It looks very interesting and think at some point I will get it.  Right now I am too busy with other aspects of the layout and it is in the $36.00 range.

I use thin brass wire, .012-.015".  You can make your own grabiron jig very easily.

Method one:

Take a piece of plastic or brass.  Along one side draw lines to your grabiron widths parallel with the edge.  Mark a line perperndiculer to the edge from the edge across the line.  At the intersection of the two lines drill a hole slightly larger in diameter.

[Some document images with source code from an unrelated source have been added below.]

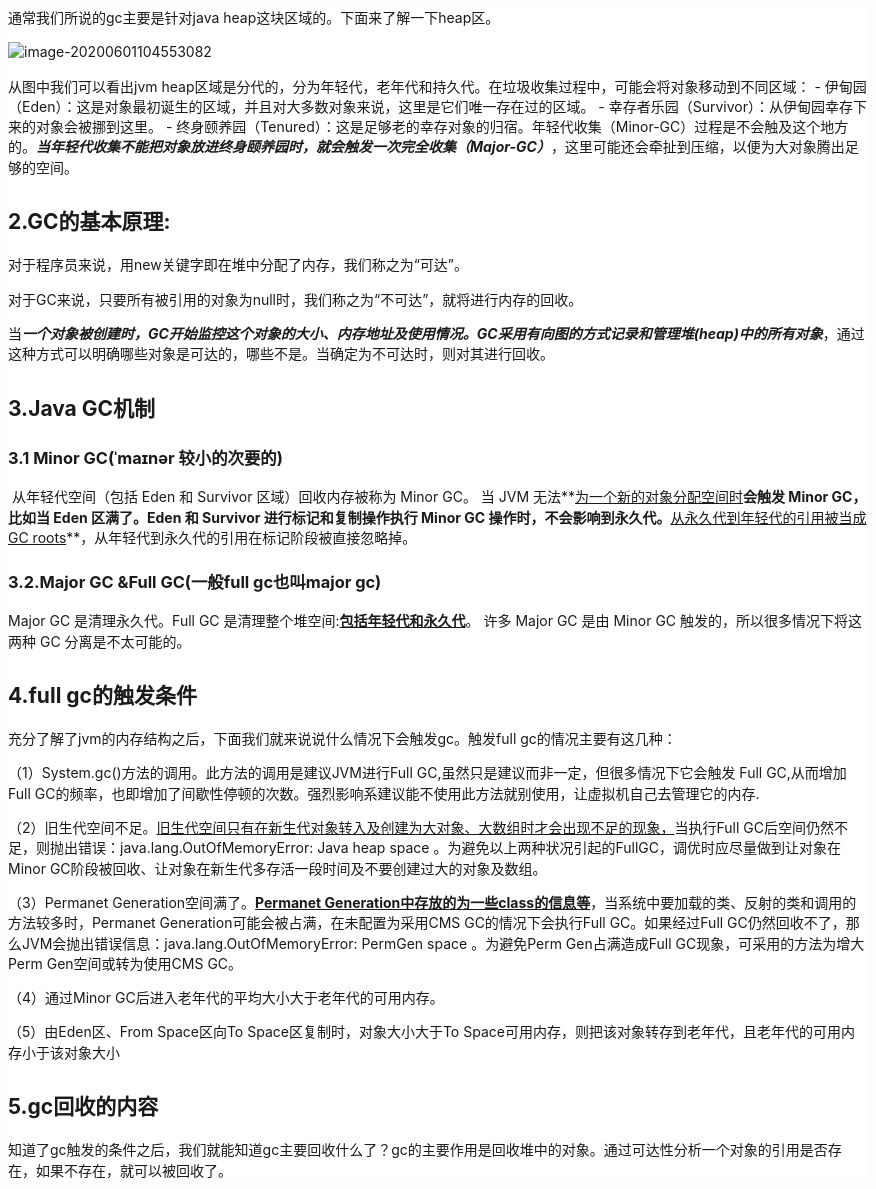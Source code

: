 通常我们所说的gc主要是针对java heap这块区域的。下面来了解一下heap区。

![image-20200601104553082](C:\Users\wangdamei\AppData\Roaming\Typora\typora-user-images\image-20200601104553082.png)

从图中我们可以看出jvm heap区域是分代的，分为年轻代，老年代和持久代。在垃圾收集过程中，可能会将对象移动到不同区域： 
 \- 伊甸园（Eden）：这是对象最初诞生的区域，并且对大多数对象来说，这里是它们唯一存在过的区域。 
 \- 幸存者乐园（Survivor）：从伊甸园幸存下来的对象会被挪到这里。 
 \- 终身颐养园（Tenured）：这是足够老的幸存对象的归宿。年轻代收集（Minor-GC）过程是不会触及这个地方的。***当年轻代收集不能把对象放进终身颐养园时，就会触发一次完全收集（Major-GC）***，这里可能还会牵扯到压缩，以便为大对象腾出足够的空间。

## 2.**GC的基本原理:**
  对于程序员来说，用new关键字即在堆中分配了内存，我们称之为“可达”。

对于GC来说，只要所有被引用的对象为null时，我们称之为“不可达”，就将进行内存的回收。

当***一个对象被创建时，GC开始监控这个对象的大小、内存地址及使用情况。GC采用有向图的方式记录和管理堆(heap)中的所有对象***，通过这种方式可以明确哪些对象是可达的，哪些不是。当确定为不可达时，则对其进行回收。



## 3.Java GC机制


### 3.1 Minor GC(ˈmaɪnər 较小的次要的)
​	从年轻代空间（包括 Eden 和 Survivor 区域）回收内存被称为 Minor GC。
​    当 JVM 无法**<u>为一个新的对象分配空间时</u>**会触发 Minor GC，比如当 Eden 区满了。Eden 和 Survivor 进行标记和复制操作执行 Minor GC 操作时，不会影响到永久代。**<u>从永久代到年轻代的引用被当成 GC roots</u>**，从年轻代到永久代的引用在标记阶段被直接忽略掉。

### **3.2.Major GC &Full GC**(一般full gc也叫major gc)
  Major GC 是清理永久代。Full GC 是清理整个堆空间:**<u>包括年轻代和永久代</u>**。
许多 Major GC 是由 Minor GC 触发的，所以很多情况下将这两种 GC 分离是不太可能的。

## 4.full gc的触发条件

充分了解了jvm的内存结构之后，下面我们就来说说什么情况下会触发gc。触发full gc的情况主要有这几种：

（1）System.gc()方法的调用。此方法的调用是建议JVM进行Full GC,虽然只是建议而非一定，但很多情况下它会触发 Full GC,从而增加Full GC的频率，也即增加了间歇性停顿的次数。强烈影响系建议能不使用此方法就别使用，让虚拟机自己去管理它的内存.

（2）旧生代空间不足。<u>旧生代空间只有在新生代对象转入及创建为大对象、大数组时才会出现不足的现象，</u>当执行Full GC后空间仍然不足，则抛出错误：java.lang.OutOfMemoryError: Java heap space 。为避免以上两种状况引起的FullGC，调优时应尽量做到让对象在Minor GC阶段被回收、让对象在新生代多存活一段时间及不要创建过大的对象及数组。

（3）Permanet Generation空间满了。**<u>Permanet Generation中存放的为一些class的信息等</u>**，当系统中要加载的类、反射的类和调用的方法较多时，Permanet Generation可能会被占满，在未配置为采用CMS GC的情况下会执行Full GC。如果经过Full GC仍然回收不了，那么JVM会抛出错误信息：java.lang.OutOfMemoryError: PermGen space 。为避免Perm Gen占满造成Full GC现象，可采用的方法为增大Perm Gen空间或转为使用CMS GC。

（4）通过Minor GC后进入老年代的平均大小大于老年代的可用内存。

（5）由Eden区、From Space区向To Space区复制时，对象大小大于To Space可用内存，则把该对象转存到老年代，且老年代的可用内存小于该对象大小



## 5.gc回收的内容

知道了gc触发的条件之后，我们就能知道gc主要回收什么了？gc的主要作用是回收堆中的对象。通过可达性分析一个对象的引用是否存在，如果不存在，就可以被回收了。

Stick one end of the brass wire in the hole, bend the wire over towards the edge, line it up with the perpendicular line.  Bend the free end over the edge of the jig.   Slide the wire up out of the jig and trim the legs.

Method two:

Get a pair of needle nose pliers with  tapered jaws that are at least as wide as the grab irons you want to make.  Paint the sides of the jaws a light color.  measure the width of the jaws and mark with a fine point marker (Sharpie) the location where the jaws are the width of the grab iron. 

Put a piece of wire in the pliers at the spot you marked, clamp witht he pliers and bend the ends over the sides of the pliers jaws.  Remove the wire and trim the legs.

I like to use flush cutting pliers to cut the wire (available from Xuron and Radio Shack). 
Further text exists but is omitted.